2026-06-09 –, Poster Island C
To achieve both high performance and productivity, modern software stacks rely on linear algebra libraries that encapsulate decades of optimization efforts. These libraries derive from empirical studies and analytical models developed primarily for high-end general-purpose systems, particularly the vector/SIMD extensions of x86-64 processors (e.g., SSE, AVX, and AVX-512). As a new and open-standard architecture, RISC-V software programming models target systems with unprecedent hardware diversity since pivotal extensions, such as the RISC-V V, may be realized on processors for domains ranging from edge to supercomputing. In this work, we advocate for flexible code generation tools to foster vendor-agnostic performance on high-performance software stacks, highlighting the most impactful software-level performance optimizations on early RISC-V vector systems and our insights on how to handle them on the context of linear algebra library development.

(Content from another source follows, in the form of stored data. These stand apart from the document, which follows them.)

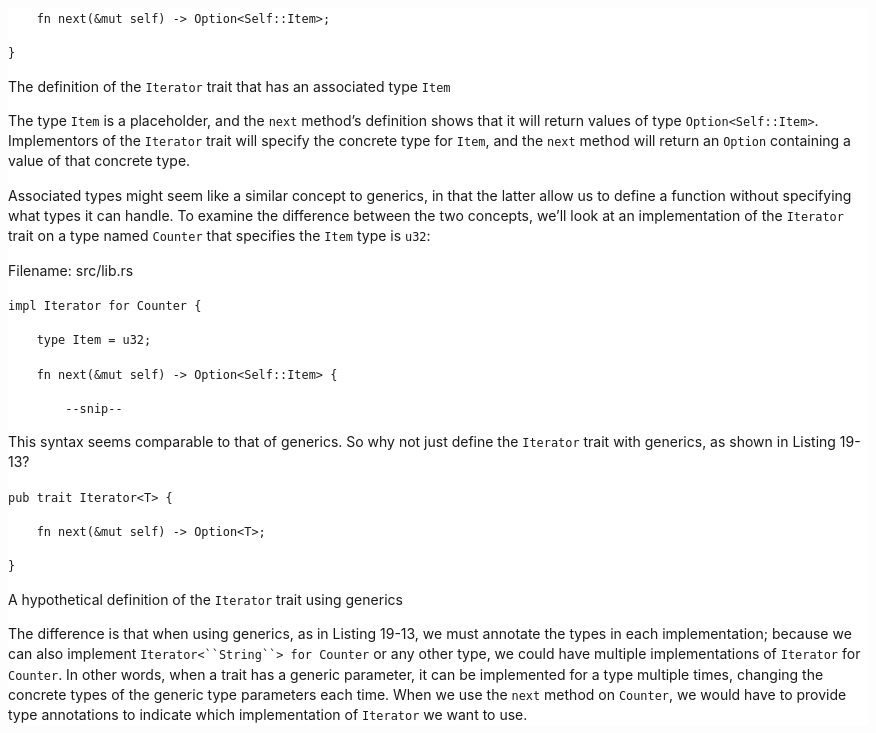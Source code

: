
 ```
    fn next(&mut self) -> Option<Self::Item>;
```

```
}
```

The definition of the `Iterator` trait that has an associated type `Item`

The type `Item` is a placeholder, and the `next` method’s definition shows that
it will return values of type `Option<Self::Item>`. Implementors of the
`Iterator` trait will specify the concrete type for `Item`, and the `next`
method will return an `Option` containing a value of that concrete type.

Associated types might seem like a similar concept to generics, in that the
latter allow us to define a function without specifying what types it can
handle. To examine the difference between the two concepts, we’ll look at an
implementation of the `Iterator` trait on a type named `Counter` that specifies
the `Item` type is `u32`:

Filename: src/lib.rs

```
impl Iterator for Counter {
```

```
    type Item = u32;
```

```

```

```
    fn next(&mut self) -> Option<Self::Item> {
```

```
        --snip--
```

This syntax seems comparable to that of generics. So why not just define the
`Iterator` trait with generics, as shown in Listing 19-13?

```
pub trait Iterator<T> {
```

```
    fn next(&mut self) -> Option<T>;
```

```
}
```

A hypothetical definition of the `Iterator` trait using generics

The difference is that when using generics, as in Listing 19-13, we must
annotate the types in each implementation; because we can also implement
`Iterator<``String``> for Counter` or any other type, we could have multiple
implementations of `Iterator` for `Counter`. In other words, when a trait has a
generic parameter, it can be implemented for a type multiple times, changing
the concrete types of the generic type parameters each time. When we use the
`next` method on `Counter`, we would have to provide type annotations to
indicate which implementation of `Iterator` we want to use.
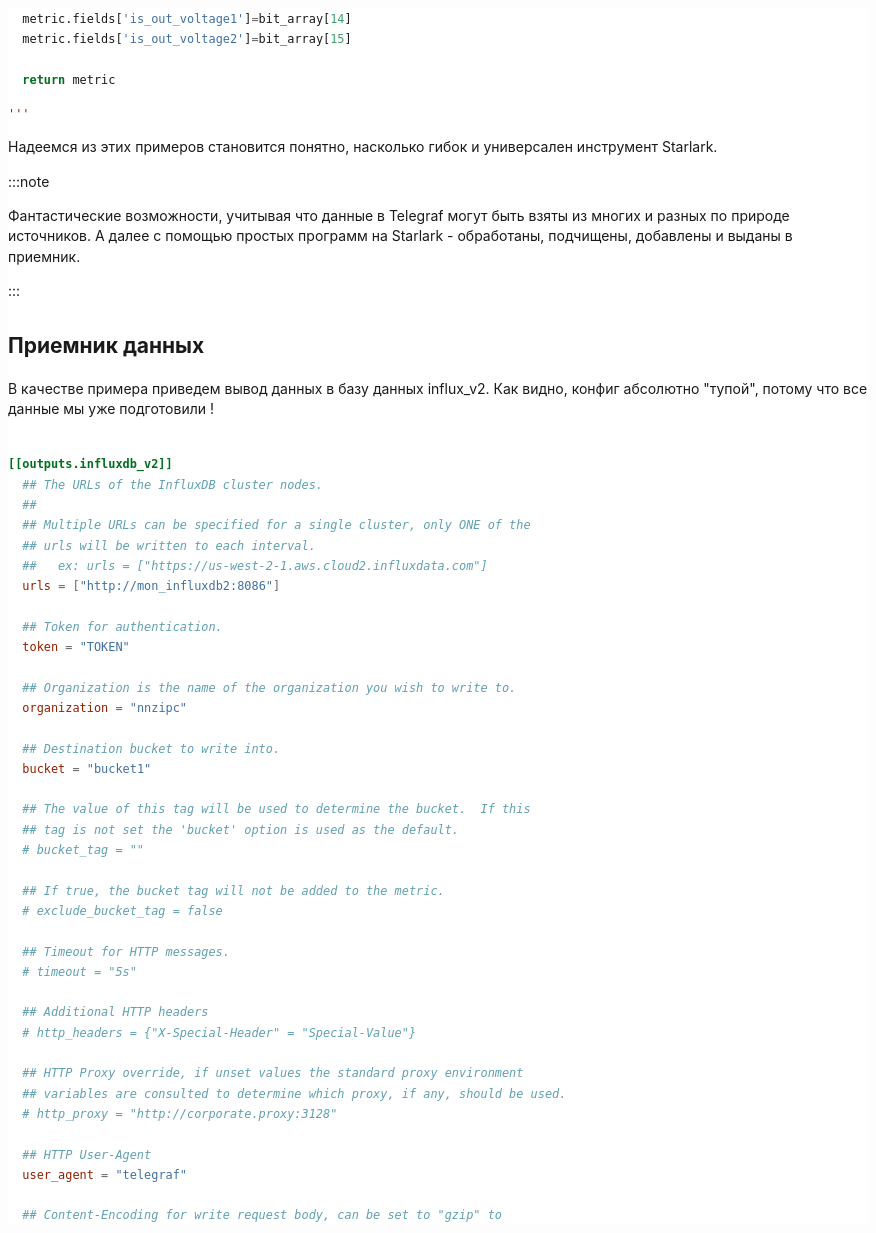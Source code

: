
 ```python
  metric.fields['is_out_voltage1']=bit_array[14]
  metric.fields['is_out_voltage2']=bit_array[15]
    
  return metric

```

```toml
'''
```

Надеемся из этих примеров становится понятно, насколько гибок и универсален инструмент Starlark. 

:::note

Фантастические возможности, учитывая что данные в Telegraf могут быть взяты из многих и разных по природе источников. А далее с помощью простых программ на Starlark - обработаны, подчищены, добавлены и выданы в приемник.

:::

## Приемник данных

В качестве примера приведем вывод данных в базу данных influx_v2. Как видно, конфиг абсолютно "тупой", потому что все данные мы уже подготовили !

```toml

[[outputs.influxdb_v2]]
  ## The URLs of the InfluxDB cluster nodes.
  ##
  ## Multiple URLs can be specified for a single cluster, only ONE of the
  ## urls will be written to each interval.
  ##   ex: urls = ["https://us-west-2-1.aws.cloud2.influxdata.com"]
  urls = ["http://mon_influxdb2:8086"]

  ## Token for authentication.
  token = "TOKEN"

  ## Organization is the name of the organization you wish to write to.
  organization = "nnzipc"

  ## Destination bucket to write into.
  bucket = "bucket1"

  ## The value of this tag will be used to determine the bucket.  If this
  ## tag is not set the 'bucket' option is used as the default.
  # bucket_tag = ""

  ## If true, the bucket tag will not be added to the metric.
  # exclude_bucket_tag = false

  ## Timeout for HTTP messages.
  # timeout = "5s"

  ## Additional HTTP headers
  # http_headers = {"X-Special-Header" = "Special-Value"}

  ## HTTP Proxy override, if unset values the standard proxy environment
  ## variables are consulted to determine which proxy, if any, should be used.
  # http_proxy = "http://corporate.proxy:3128"

  ## HTTP User-Agent
  user_agent = "telegraf"

  ## Content-Encoding for write request body, can be set to "gzip" to
```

Alexandre de Limas Santana has been working on high-performance code generation at the Barcelona Supercomputing Center for the past five years. During this time, he participated in the European Pilot project as a research engineer, where he focused on accelerating dense linear algebra operations for deep neural networks on long-vector processors. Alexandre’s research interests now also include performance portability, motivated by the hardware diversity of emerging RISC-V vector architectures.